#### What you have to do:
Retype word for word the first line of the listing and each line after it up to the line with "You have to", with the pictures taken out.

#### The records:
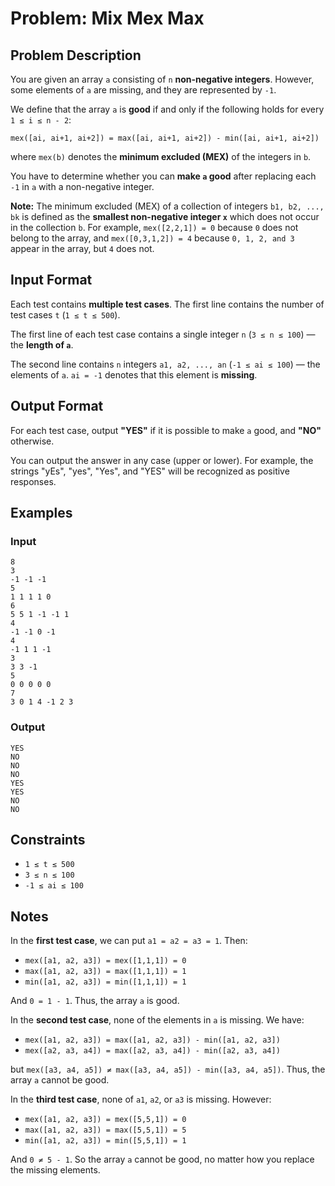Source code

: 
# Problem: Mix Mex Max

## Problem Description
You are given an array `a` consisting of `n` **non-negative integers**. However, some elements of `a` are missing, and they are represented by `-1`.

We define that the array `a` is **good** if and only if the following holds for every `1 ≤ i ≤ n - 2`:

`mex([ai, ai+1, ai+2]) = max([ai, ai+1, ai+2]) - min([ai, ai+1, ai+2])`

where `mex(b)` denotes the **minimum excluded (MEX)** of the integers in `b`.

You have to determine whether you can **make `a` good** after replacing each `-1` in `a` with a non-negative integer.

**Note:** The minimum excluded (MEX) of a collection of integers `b1, b2, ..., bk` is defined as the **smallest non-negative integer `x`** which does not occur in the collection `b`. For example, `mex([2,2,1]) = 0` because `0` does not belong to the array, and `mex([0,3,1,2]) = 4` because `0, 1, 2, and 3` appear in the array, but `4` does not.

## Input Format
Each test contains **multiple test cases**. The first line contains the number of test cases `t` (`1 ≤ t ≤ 500`).

The first line of each test case contains a single integer `n` (`3 ≤ n ≤ 100`) — the **length of `a`**.

The second line contains `n` integers `a1, a2, ..., an` (`-1 ≤ ai ≤ 100`) — the elements of `a`. `ai = -1` denotes that this element is **missing**.

## Output Format
For each test case, output **"YES"** if it is possible to make `a` good, and **"NO"** otherwise.

You can output the answer in any case (upper or lower). For example, the strings "yEs", "yes", "Yes", and "YES" will be recognized as positive responses.

## Examples

### Input

`8`<br/>
`3`<br/>
`-1 -1 -1`<br/>
`5`<br/>
`1 1 1 1 0`<br/>
`6`<br/>
`5 5 1 -1 -1 1`<br/>
`4`<br/>
`-1 -1 0 -1`<br/>
`4`<br/>
`-1 1 1 -1`<br/>
`3`<br/>
`3 3 -1`<br/>
`5`<br/>
`0 0 0 0 0`<br/>
`7`<br/>
`3 0 1 4 -1 2 3`<br/>

### Output

`YES`<br/>
`NO`<br/>
`NO`<br/>
`NO`<br/>
`YES`<br/>
`YES`<br/>
`NO`<br/>
`NO`<br/>

## Constraints
- `1 ≤ t ≤ 500`
- `3 ≤ n ≤ 100`
- `-1 ≤ ai ≤ 100`

## Notes
In the **first test case**, we can put `a1 = a2 = a3 = 1`. Then:
- `mex([a1, a2, a3]) = mex([1,1,1]) = 0`
- `max([a1, a2, a3]) = max([1,1,1]) = 1`
- `min([a1, a2, a3]) = min([1,1,1]) = 1`

And `0 = 1 - 1`. Thus, the array `a` is good.

In the **second test case**, none of the elements in `a` is missing. We have:
- `mex([a1, a2, a3]) = max([a1, a2, a3]) - min([a1, a2, a3])`
- `mex([a2, a3, a4]) = max([a2, a3, a4]) - min([a2, a3, a4])`

but `mex([a3, a4, a5]) ≠ max([a3, a4, a5]) - min([a3, a4, a5])`. Thus, the array `a` cannot be good.

In the **third test case**, none of `a1`, `a2`, or `a3` is missing. However:
- `mex([a1, a2, a3]) = mex([5,5,1]) = 0`
- `max([a1, a2, a3]) = max([5,5,1]) = 5`
- `min([a1, a2, a3]) = min([5,5,1]) = 1`

And `0 ≠ 5 - 1`. So the array `a` cannot be good, no matter how you replace the missing elements.

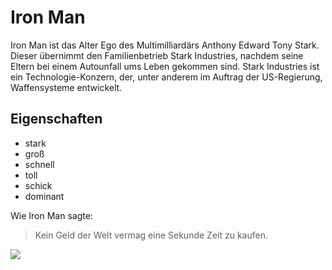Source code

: # Iron Man
Iron Man ist das Alter Ego des Multimilliardärs Anthony Edward Tony Stark. Dieser übernimmt den Familienbetrieb Stark Industries, nachdem seine Eltern bei einem Autounfall ums Leben gekommen sind. Stark Industries ist ein Technologie-Konzern, der, unter anderem im Auftrag der US-Regierung, Waffensysteme entwickelt.

## Eigenschaften
* stark
* groß
* schnell
* toll
* schick
* dominant

Wie Iron Man sagte:
> Kein Geld der Welt vermag eine Sekunde Zeit zu kaufen.

<img src="https://images.unsplash.com/photo-1584444527303-9d66a8948673?ixlib=rb-1.2.1&ixid=eyJhcHBfaWQiOjEyMDd9&auto=format&fit=crop&w=675&q=80"/>

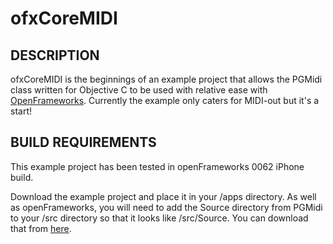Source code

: ofxCoreMIDI
===================================

DESCRIPTION
-----------

ofxCoreMIDI is the beginnings of an example project that allows the PGMidi class written for Objective C to be used with relative ease with [OpenFrameworks](http://www.openframeworks.cc/).  Currently the example only caters for MIDI-out but it's a start!


BUILD REQUIREMENTS
------------------

This example project has been tested in openFrameworks 0062 iPhone build.

Download the example project and place it in your /apps directory.  As well as openFrameworks, you will need to add the Source directory from PGMidi to your /src directory so that it looks like /src/Source.  You can download that from [here](http://gitorious.org/midimonitor/midimonitor/trees/master).  

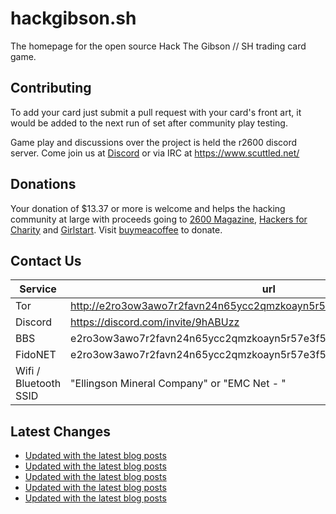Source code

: # hackgibson.sh
The homepage for the open source Hack The Gibson // SH trading card game.


## Contributing

To add your card just submit a pull request with your card's front art, it would be added to the next run of set after community play testing.

Game play and discussions over the project is held the r2600 discord server. Come join us at [Discord](https://discord.com/invite/9hABUzz) or via IRC at https://www.scuttled.net/


## Donations

Your donation of $13.37 or more is welcome and helps the hacking community at large with proceeds going to [2600 Magazine](https://2600.com/), [Hackers for Charity](https://hackersforcharity.org) and [Girlstart](https://girlstart.org).  Visit [buymeacoffee](https://www.buymeacoffee.com/hackgibson.sh) to donate.


## Contact Us

Service | url
-|-
Tor | http://e2ro3ow3awo7r2favn24n65ycc2qmzkoayn5r57e3f56nvjwdcgg32ad.onion
Discord | https://discord.com/invite/9hABUzz
BBS | e2ro3ow3awo7r2favn24n65ycc2qmzkoayn5r57e3f56nvjwdcgg32ad.onion:23
FidoNET | e2ro3ow3awo7r2favn24n65ycc2qmzkoayn5r57e3f56nvjwdcgg32ad.onion:24554
Wifi / Bluetooth SSID | "Ellingson Mineral Company" or "EMC Net - <fidonet address>"

## Latest Changes
<!-- BLOG-POST-LIST:START -->
- [Updated with the latest blog posts](https://github.com/DFW2600/hackgibson.sh/commit/65f0f058c2d64b92b36d97c9f10085bee0e1937e)
- [Updated with the latest blog posts](https://github.com/DFW2600/hackgibson.sh/commit/36d0f95d1b274e22425dc1c39493c4c1872f9fce)
- [Updated with the latest blog posts](https://github.com/DFW2600/hackgibson.sh/commit/a66f2bd7db60df0e3407b1c54c70832edf491e91)
- [Updated with the latest blog posts](https://github.com/DFW2600/hackgibson.sh/commit/9e2a9d3544bcf0c2af8ccbd002eaa50fbece4493)
- [Updated with the latest blog posts](https://github.com/DFW2600/hackgibson.sh/commit/4b7c66e1a137b80ac491f12049cc3442545eee5f)
<!-- BLOG-POST-LIST:END -->

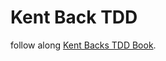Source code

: # Kent Back TDD
follow along [Kent Backs TDD Book](http://barbra-coco.dyndns.org/yuri/Kent_Beck_TDD.pdf). 
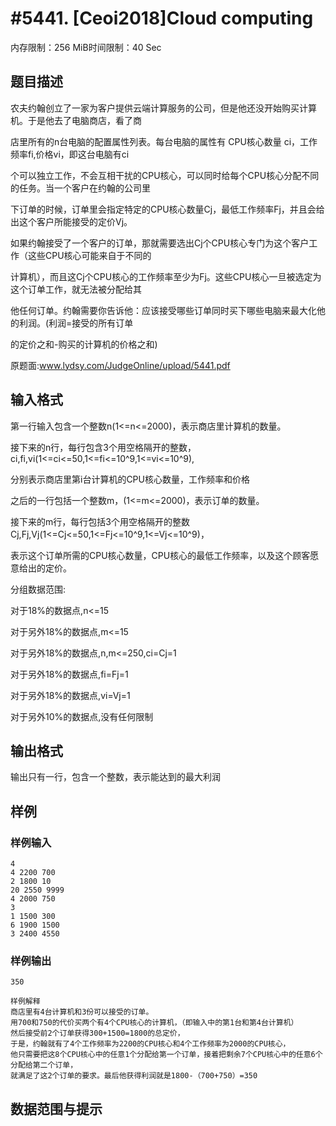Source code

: # #5441. [Ceoi2018]Cloud computing

内存限制：256 MiB时间限制：40 Sec

## 题目描述

农夫约翰创立了一家为客户提供云端计算服务的公司，但是他还没开始购买计算机。于是他去了电脑商店，看了商

店里所有的n台电脑的配置属性列表。每台电脑的属性有 CPU核心数量 ci，工作频率fi,价格vi，即这台电脑有ci

个可以独立工作，不会互相干扰的CPU核心，可以同时给每个CPU核心分配不同的任务。当一个客户在约翰的公司里

下订单的时候，订单里会指定特定的CPU核心数量Cj，最低工作频率Fj，并且会给出这个客户所能接受的定价Vj。

如果约翰接受了一个客户的订单，那就需要选出Cj个CPU核心专门为这个客户工作（这些CPU核心可能来自于不同的

计算机），而且这Cj个CPU核心的工作频率至少为Fj。这些CPU核心一旦被选定为这个订单工作，就无法被分配给其

他任何订单。约翰需要你告诉他：应该接受哪些订单同时买下哪些电脑来最大化他的利润。(利润=接受的所有订单

的定价之和-购买的计算机的价格之和)

原题面:www.lydsy.com/JudgeOnline/upload/5441.pdf

## 输入格式

第一行输入包含一个整数n(1<=n<=2000)，表示商店里计算机的数量。

接下来的n行，每行包含3个用空格隔开的整数，ci,fi,vi(1<=ci<=50,1<=fi<=10^9,1<=vi<=10^9),

分别表示商店里第i台计算机的CPU核心数量，工作频率和价格

之后的一行包括一个整数m，(1<=m<=2000)，表示订单的数量。

接下来的m行，每行包括3个用空格隔开的整数Cj,Fj,Vj(1<=Cj<=50,1<=Fj<=10^9,1<=Vj<=10^9)，

表示这个订单所需的CPU核心数量，CPU核心的最低工作频率，以及这个顾客愿意给出的定价。

分组数据范围:

对于18%的数据点,n<=15

对于另外18%的数据点,m<=15

对于另外18%的数据点,n,m<=250,ci=Cj=1

对于另外18%的数据点,fi=Fj=1

对于另外18%的数据点,vi=Vj=1

对于另外10%的数据点,没有任何限制

## 输出格式

 输出只有一行，包含一个整数，表示能达到的最大利润

## 样例

### 样例输入

    
    4
    4 2200 700
    2 1800 10
    20 2550 9999
    4 2000 750
    3
    1 1500 300
    6 1900 1500
    3 2400 4550
    

### 样例输出

    
    350
    
    样例解释
    商店里有4台计算机和3份可以接受的订单。
    用700和750的代价买两个有4个CPU核心的计算机，（即输入中的第1台和第4台计算机）
    然后接受前2个订单获得300+1500=1800的总定价，
    于是，约翰就有了4个工作频率为2200的CPU核心和4个工作频率为2000的CPU核心，
    他只需要把这8个CPU核心中的任意1个分配给第一个订单，接着把剩余7个CPU核心中的任意6个分配给第二个订单，
    就满足了这2个订单的要求。最后他获得利润就是1800-（700+750）=350
    

## 数据范围与提示
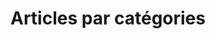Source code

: ---
title: Articles par catégories
layout: categories
permalink: /categories/
show_excerpts: true
entries_layout: list
---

#### Answer area:
Source code

: 
# Problem: Mix Mex Max

## Problem Description
You are given an array `a` consisting of `n` **non-negative integers**. However, some elements of `a` are missing, and they are represented by `-1`.

We define that the array `a` is **good** if and only if the following holds for every `1 ≤ i ≤ n - 2`:

`mex([ai, ai+1, ai+2]) = max([ai, ai+1, ai+2]) - min([ai, ai+1, ai+2])`

where `mex(b)` denotes the **minimum excluded (MEX)** of the integers in `b`.

You have to determine whether you can **make `a` good** after replacing each `-1` in `a` with a non-negative integer.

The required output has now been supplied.